▶ [TASK PROMPT]:
Skip the pictures and give back the rest of the listing exactly.

+++ RECORDS TO USE

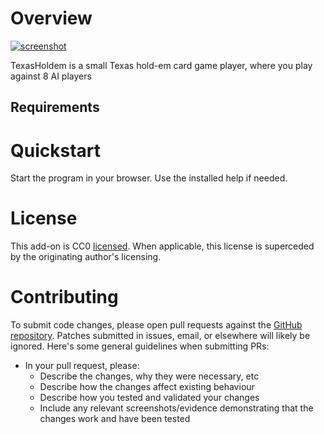 # Overview
[![screenshot](https://github.com/w00fpack/TexasHoldem/blob/main/screenshots/main.png)](https://raw.github.com/wiki/w00fpack/TexasHoldem/blob/main/screenshots/main.png)

TexasHoldem is a small Texas hold-em card game player, where you play against 8 AI players

## Requirements

# Quickstart

Start the program in your browser.  Use the installed help if needed.

# License

This add-on is CC0 [licensed](https://github.com/w00fpack/Post-a-Note/LICENSE).  When applicable, this license is superceded by the originating author's licensing.
# Contributing

To submit code changes, please open pull requests against the [GitHub repository](https://github.com/w00fpack/TexasHoldem/). Patches submitted in issues, email, or elsewhere will likely be ignored. Here's some general guidelines when submitting PRs:

 * In your pull request, please:
   * Describe the changes, why they were necessary, etc
   * Describe how the changes affect existing behaviour
   * Describe how you tested and validated your changes
   * Include any relevant screenshots/evidence demonstrating that the changes work and have been tested
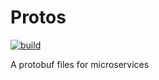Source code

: # Protos

[![build](https://github.com/VulderApp/Protos/actions/workflows/build.yml/badge.svg)](https://github.com/VulderApp/Protos/actions/workflows/build.yml)

A protobuf files for microservices

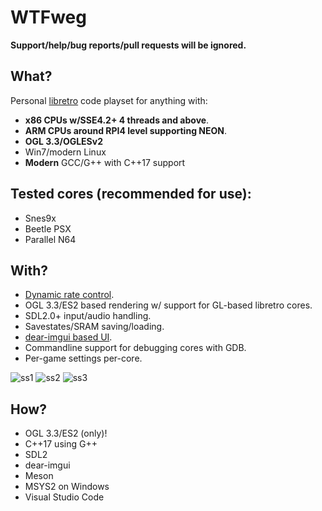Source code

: # WTFweg

**Support/help/bug reports/pull requests will be ignored.**

## What?

Personal [libretro](https://www.libretro.com) code playset for anything with:

* **x86 CPUs w/SSE4.2+ 4 threads and above**.
* **ARM CPUs around RPI4 level supporting NEON**.
* **OGL 3.3/OGLESv2**
* Win7/modern Linux
* **Modern** GCC/G++ with C++17 support


## Tested cores (recommended for use):

* Snes9x
* Beetle PSX
* Parallel N64

## With?

* [Dynamic rate control](https://docs.libretro.com/development/cores/dynamic-rate-control/).
* OGL 3.3/ES2 based rendering w/ support for GL-based libretro cores.
* SDL2.0+ input/audio handling.
* Savestates/SRAM saving/loading.
* [dear-imgui based UI](https://github.com/ocornut/imgui).
* Commandline support for debugging cores with GDB.
* Per-game settings per-core.



![ss1](https://user-images.githubusercontent.com/56025978/163493614-c992cfd3-78d5-4579-87aa-53b580f70305.png)
![ss2](https://user-images.githubusercontent.com/56025978/163493616-6dd1bae6-6aab-4a64-9c20-88ece03bdd52.png)
![ss3](https://user-images.githubusercontent.com/56025978/163493617-5db73c9e-44f3-4caa-8283-57a17e90e0f3.png)

## How?

* OGL 3.3/ES2 (only)!
* C++17 using G++
* SDL2
* dear-imgui
* Meson
* MSYS2 on Windows
* Visual Studio Code
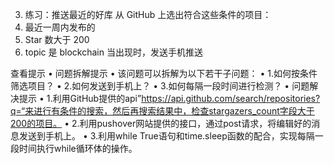 3. 练习：推送最近的好库
从 GitHub 上选出符合这些条件的项目： 
1. 最近一周内发布的 
2. Star 数大于 200 
3. topic 是 blockchain 
当出现时，发送手机推送

查看提示
•   问题拆解提示
•   该问题可以拆解为以下若干子问题：
•   1.如何按条件筛选项目？
•   2.如何发送到手机上？
•   3.如何每隔一段时间进行检测？
•   问题解决提示
•   1.利用GitHub提供的api”https://api.github.com/search/repositories?q=“来进行有条件的搜索，然后再搜索结果中，检查stargazers_count字段大于200的项目。
•   2.利用pushover网站提供的接口，通过post请求，将编辑好的消息发送到手机上。
•   3.利用while True语句和time.sleep函数的配合，实现每隔一段时间执行while循环体的操作。
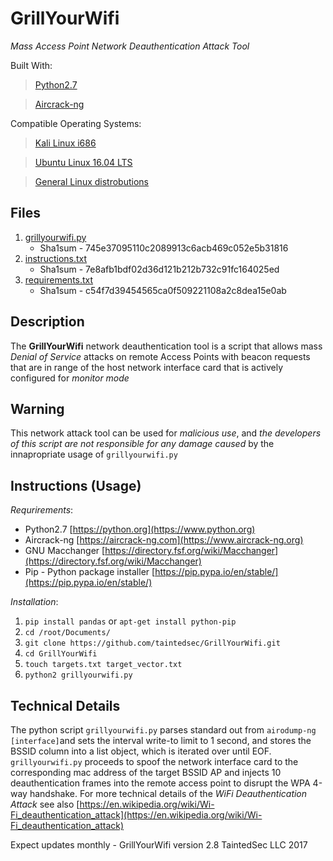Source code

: # GrillYourWifi
*Mass Access Point Network Deauthentication Attack Tool*

Built With:
> [Python2.7](https://www.python.org)

> [Aircrack-ng](https://www.aircrack-ng.org)

Compatible Operating Systems:
> [Kali Linux i686](https://offensive-security.com)

> [Ubuntu Linux 16.04 LTS](https://ubuntu.com)

> [General Linux distrobutions](https://distrowatch.com/)

## Files 
1. [grillyourwifi.py](https://github.com/taintedsec/GrillYourWifi/blob/master/GrillYourWifi/grillyourwifi.py)      
    - Sha1sum - 745e37095110c2089913c6acb469c052e5b31816
2. [instructions.txt](https://github.com/taintedsec/GrillYourWifi/blob/master/GrillYourWifi/instructions.txt) 
    - Sha1sum - 7e8afb1bdf02d36d121b212b732c91fc164025ed
3. [requirements.txt](https://github.com/taintedsec/GrillYourWifi/blob/master/GrillYourWifi/requirements.txt)
    - Sha1sum - c54f7d39454565ca0f509221108a2c8dea15e0ab
    
## Description

The **GrillYourWifi** network deauthentication tool is a script that allows mass *Denial of Service* attacks on remote Access Points with beacon requests that are in range of the host network interface card that is actively configured for *monitor mode*

## Warning

This network attack tool can be used for _malicious use_, and *the developers of this script are not responsible for any damage caused* by the innapropriate usage of `grillyourwifi.py` 

## Instructions (Usage)

_Requrirements_:
- Python2.7 [https://python.org](https://www.python.org)
- Aircrack-ng [https://aircrack-ng.com](https://www.aircrack-ng.org)
- GNU Macchanger [https://directory.fsf.org/wiki/Macchanger](https://directory.fsf.org/wiki/Macchanger)
- Pip - Python package installer [https://pip.pypa.io/en/stable/](https://pip.pypa.io/en/stable/)

*_Installation_*:
1. `pip install pandas` or `apt-get install python-pip`
2. `cd /root/Documents/`
3. `git clone https://github.com/taintedsec/GrillYourWifi.git`
4. `cd GrillYourWifi`
5. `touch targets.txt target_vector.txt`
6. `python2 grillyourwifi.py`

## Technical Details

The python script `grillyourwifi.py` parses standard out from `airodump-ng [interface]`and sets the interval write-to limit to 1 second, and stores the BSSID column into a list object, which is iterated over until EOF. `grillyourwifi.py` proceeds to spoof the network interface card to the corresponding mac address of the target BSSID AP and injects 10 deauthentication frames into the remote access point to disrupt the WPA 4-way handshake. For more technical details of the _WiFi Deauthentication Attack_ see also [https://en.wikipedia.org/wiki/Wi-Fi_deauthentication_attack](https://en.wikipedia.org/wiki/Wi-Fi_deauthentication_attack)

Expect updates monthly - GrillYourWifi version 2.8 TaintedSec LLC 2017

++++++

▶ [REPLY TO THE TASK]:
 # Overview
[![screenshot](https://github.com/w00fpack/TexasHoldem/blob/main/screenshots/main.png)](https://raw.github.com/wiki/w00fpack/TexasHoldem/blob/main/screenshots/main.png)

TexasHoldem is a small Texas hold-em card game player, where you play against 8 AI players

## Requirements

# Quickstart

Start the program in your browser.  Use the installed help if needed.

# License

This add-on is CC0 [licensed](https://github.com/w00fpack/Post-a-Note/LICENSE).  When applicable, this license is superceded by the originating author's licensing.
# Contributing

To submit code changes, please open pull requests against the [GitHub repository](https://github.com/w00fpack/TexasHoldem/). Patches submitted in issues, email, or elsewhere will likely be ignored. Here's some general guidelines when submitting PRs:

 * In your pull request, please:
   * Describe the changes, why they were necessary, etc
   * Describe how the changes affect existing behaviour
   * Describe how you tested and validated your changes
   * Include any relevant screenshots/evidence demonstrating that the changes work and have been tested
Source code

: # Protos

[![build](https://github.com/VulderApp/Protos/actions/workflows/build.yml/badge.svg)](https://github.com/VulderApp/Protos/actions/workflows/build.yml)

A protobuf files for microservices

Source code

: # WTFweg

**Support/help/bug reports/pull requests will be ignored.**

## What?

Personal [libretro](https://www.libretro.com) code playset for anything with:

* **x86 CPUs w/SSE4.2+ 4 threads and above**.
* **ARM CPUs around RPI4 level supporting NEON**.
* **OGL 3.3/OGLESv2**
* Win7/modern Linux
* **Modern** GCC/G++ with C++17 support


## Tested cores (recommended for use):

* Snes9x
* Beetle PSX
* Parallel N64

## With?

* [Dynamic rate control](https://docs.libretro.com/development/cores/dynamic-rate-control/).
* OGL 3.3/ES2 based rendering w/ support for GL-based libretro cores.
* SDL2.0+ input/audio handling.
* Savestates/SRAM saving/loading.
* [dear-imgui based UI](https://github.com/ocornut/imgui).
* Commandline support for debugging cores with GDB.
* Per-game settings per-core.



![ss1](https://user-images.githubusercontent.com/56025978/163493614-c992cfd3-78d5-4579-87aa-53b580f70305.png)
![ss2](https://user-images.githubusercontent.com/56025978/163493616-6dd1bae6-6aab-4a64-9c20-88ece03bdd52.png)
![ss3](https://user-images.githubusercontent.com/56025978/163493617-5db73c9e-44f3-4caa-8283-57a17e90e0f3.png)

## How?

* OGL 3.3/ES2 (only)!
* C++17 using G++
* SDL2
* dear-imgui
* Meson
* MSYS2 on Windows
* Visual Studio Code
 3. 练习：推送最近的好库
从 GitHub 上选出符合这些条件的项目： 
1. 最近一周内发布的 
2. Star 数大于 200 
3. topic 是 blockchain 
当出现时，发送手机推送

查看提示
•   问题拆解提示
•   该问题可以拆解为以下若干子问题：
•   1.如何按条件筛选项目？
•   2.如何发送到手机上？
•   3.如何每隔一段时间进行检测？
•   问题解决提示
•   1.利用GitHub提供的api”https://api.github.com/search/repositories?q=“来进行有条件的搜索，然后再搜索结果中，检查stargazers_count字段大于200的项目。
•   2.利用pushover网站提供的接口，通过post请求，将编辑好的消息发送到手机上。
•   3.利用while True语句和time.sleep函数的配合，实现每隔一段时间执行while循环体的操作。
Source code

: # GrillYourWifi
*Mass Access Point Network Deauthentication Attack Tool*

Built With:
> [Python2.7](https://www.python.org)

> [Aircrack-ng](https://www.aircrack-ng.org)

Compatible Operating Systems:
> [Kali Linux i686](https://offensive-security.com)

> [Ubuntu Linux 16.04 LTS](https://ubuntu.com)

> [General Linux distrobutions](https://distrowatch.com/)

## Files 
1. [grillyourwifi.py](https://github.com/taintedsec/GrillYourWifi/blob/master/GrillYourWifi/grillyourwifi.py)      
    - Sha1sum - 745e37095110c2089913c6acb469c052e5b31816
2. [instructions.txt](https://github.com/taintedsec/GrillYourWifi/blob/master/GrillYourWifi/instructions.txt) 
    - Sha1sum - 7e8afb1bdf02d36d121b212b732c91fc164025ed
3. [requirements.txt](https://github.com/taintedsec/GrillYourWifi/blob/master/GrillYourWifi/requirements.txt)
    - Sha1sum - c54f7d39454565ca0f509221108a2c8dea15e0ab
    
## Description

The **GrillYourWifi** network deauthentication tool is a script that allows mass *Denial of Service* attacks on remote Access Points with beacon requests that are in range of the host network interface card that is actively configured for *monitor mode*

## Warning

This network attack tool can be used for _malicious use_, and *the developers of this script are not responsible for any damage caused* by the innapropriate usage of `grillyourwifi.py` 

## Instructions (Usage)

_Requrirements_:
- Python2.7 [https://python.org](https://www.python.org)
- Aircrack-ng [https://aircrack-ng.com](https://www.aircrack-ng.org)
- GNU Macchanger [https://directory.fsf.org/wiki/Macchanger](https://directory.fsf.org/wiki/Macchanger)
- Pip - Python package installer [https://pip.pypa.io/en/stable/](https://pip.pypa.io/en/stable/)

*_Installation_*:
1. `pip install pandas` or `apt-get install python-pip`
2. `cd /root/Documents/`
3. `git clone https://github.com/taintedsec/GrillYourWifi.git`
4. `cd GrillYourWifi`
5. `touch targets.txt target_vector.txt`
6. `python2 grillyourwifi.py`

## Technical Details

The python script `grillyourwifi.py` parses standard out from `airodump-ng [interface]`and sets the interval write-to limit to 1 second, and stores the BSSID column into a list object, which is iterated over until EOF. `grillyourwifi.py` proceeds to spoof the network interface card to the corresponding mac address of the target BSSID AP and injects 10 deauthentication frames into the remote access point to disrupt the WPA 4-way handshake. For more technical details of the _WiFi Deauthentication Attack_ see also [https://en.wikipedia.org/wiki/Wi-Fi_deauthentication_attack](https://en.wikipedia.org/wiki/Wi-Fi_deauthentication_attack)

Expect updates monthly - GrillYourWifi version 2.8 TaintedSec LLC 2017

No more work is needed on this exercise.